Caixabank has offered to buy Banca Cívica for €980m in shares, an 11 per cent discount to its smaller rival’s market value, in a deal which will create Spain’s largest domestic bank by assets.
The boards of the four cajas that control Cívica were meeting on Monday night to decide whether to approve the offer, people familiar with the talks said.
In an ominous signal for shareholders in Spain’s smaller banks, which are in a process of rapid consolidation as they struggle with mounting property losses, Caixabank, the listed arm of La Caixa, the Catalan savings bank, made the discounted offer of €1.97 a share after conducting due diligence.
The all-share offer by Caixabank, which will have €340bn worth of assets after absorbing €72bn from Cívica, was set at an 11 per cent discount to its closing price on Friday, and crystallises a 27 per cent loss for investors in the smaller banks’ stock market listing last year.
Cívica, formed out of a merger of the privately held savings banks of Navarra, Burgos, western Andalusia and the Canaries, surprised some observers last summer by managing to sell its shares to investors at a time when few other companies had been able to float in Europe.
The possible Caxia-Cívica merger is the latest move to restructure Spain’s banking sector, which is troubled by bad loans made during the country’s property bubble, and branch overcapacity, with two-thirds of the 45 savings banks, or cajas, that were in existence before the crisis now gone.

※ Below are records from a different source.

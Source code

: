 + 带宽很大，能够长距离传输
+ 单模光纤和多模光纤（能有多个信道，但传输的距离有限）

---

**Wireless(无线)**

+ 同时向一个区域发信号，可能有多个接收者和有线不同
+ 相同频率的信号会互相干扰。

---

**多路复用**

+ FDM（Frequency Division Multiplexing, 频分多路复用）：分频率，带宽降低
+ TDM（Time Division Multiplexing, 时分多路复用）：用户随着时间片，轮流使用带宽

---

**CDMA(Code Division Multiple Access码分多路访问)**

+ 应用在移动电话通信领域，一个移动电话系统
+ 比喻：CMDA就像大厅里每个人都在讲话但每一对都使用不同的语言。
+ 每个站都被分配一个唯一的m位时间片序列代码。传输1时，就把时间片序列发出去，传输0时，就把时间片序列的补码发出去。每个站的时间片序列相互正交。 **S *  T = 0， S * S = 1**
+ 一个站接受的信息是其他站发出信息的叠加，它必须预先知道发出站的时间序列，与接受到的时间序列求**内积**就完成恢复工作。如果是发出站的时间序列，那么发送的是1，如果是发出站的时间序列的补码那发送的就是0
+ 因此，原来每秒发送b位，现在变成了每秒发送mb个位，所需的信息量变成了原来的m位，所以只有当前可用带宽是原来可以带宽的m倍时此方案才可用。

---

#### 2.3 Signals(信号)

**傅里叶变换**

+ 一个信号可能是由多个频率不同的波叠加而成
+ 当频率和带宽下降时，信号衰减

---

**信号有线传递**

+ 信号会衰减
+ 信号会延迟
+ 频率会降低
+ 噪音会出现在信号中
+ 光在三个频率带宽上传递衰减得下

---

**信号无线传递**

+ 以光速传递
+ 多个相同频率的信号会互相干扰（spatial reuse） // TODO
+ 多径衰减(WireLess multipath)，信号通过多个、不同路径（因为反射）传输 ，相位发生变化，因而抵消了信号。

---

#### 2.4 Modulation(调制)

Caixabank, which before its shares were suspended on Monday as a result of the talks with Cívica, was valued at €12.08bn, had been reluctant to pay a premium for the bank as the deal is not eligible for a state-organised asset protection scheme, as had been other recent mergers.

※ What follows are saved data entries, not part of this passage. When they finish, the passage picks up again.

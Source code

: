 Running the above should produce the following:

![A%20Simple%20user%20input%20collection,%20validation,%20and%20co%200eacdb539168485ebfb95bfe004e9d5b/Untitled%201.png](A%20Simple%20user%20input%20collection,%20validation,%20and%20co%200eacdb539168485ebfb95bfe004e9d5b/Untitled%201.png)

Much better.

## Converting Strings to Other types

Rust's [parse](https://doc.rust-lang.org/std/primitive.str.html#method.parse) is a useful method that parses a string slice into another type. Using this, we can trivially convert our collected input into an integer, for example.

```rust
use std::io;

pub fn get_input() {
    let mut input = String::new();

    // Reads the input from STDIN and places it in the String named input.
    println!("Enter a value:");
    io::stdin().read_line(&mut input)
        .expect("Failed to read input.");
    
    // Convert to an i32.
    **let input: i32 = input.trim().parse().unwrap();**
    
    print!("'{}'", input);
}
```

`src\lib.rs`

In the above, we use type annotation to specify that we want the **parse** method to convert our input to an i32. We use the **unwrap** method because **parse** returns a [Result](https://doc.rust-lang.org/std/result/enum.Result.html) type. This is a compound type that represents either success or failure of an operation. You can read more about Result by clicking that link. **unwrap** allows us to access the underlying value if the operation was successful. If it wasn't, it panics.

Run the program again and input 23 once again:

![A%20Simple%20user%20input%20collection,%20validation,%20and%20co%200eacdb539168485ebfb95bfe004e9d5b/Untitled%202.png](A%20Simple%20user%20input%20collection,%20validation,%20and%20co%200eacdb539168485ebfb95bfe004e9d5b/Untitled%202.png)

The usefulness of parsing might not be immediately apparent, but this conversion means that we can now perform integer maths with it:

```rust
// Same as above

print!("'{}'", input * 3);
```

Earlier this month BBVA purchased the caja Unnim for a token price of €1, alongside an asset protection scheme that would guarantee losses of up to 80 per cent for 10 years, while Unicaja took over the banking operations of Caja España-Caja Duero.
Late last year Banco Sabadell paid a euro to buy CAM, the Alicante-based caja seized by the Bank of Spain, in return for another asset protection scheme.
Spain’s conservative government earlier this year forced lenders to set aside a headline figure of €50bn in new provisions as the sector’s bad loan ratio continues to rise, hitting 7.9 per cent of risk weighted assets in January, or the highest since Spain’s last large real estate crisis in 1994, according to the Bank of Spain.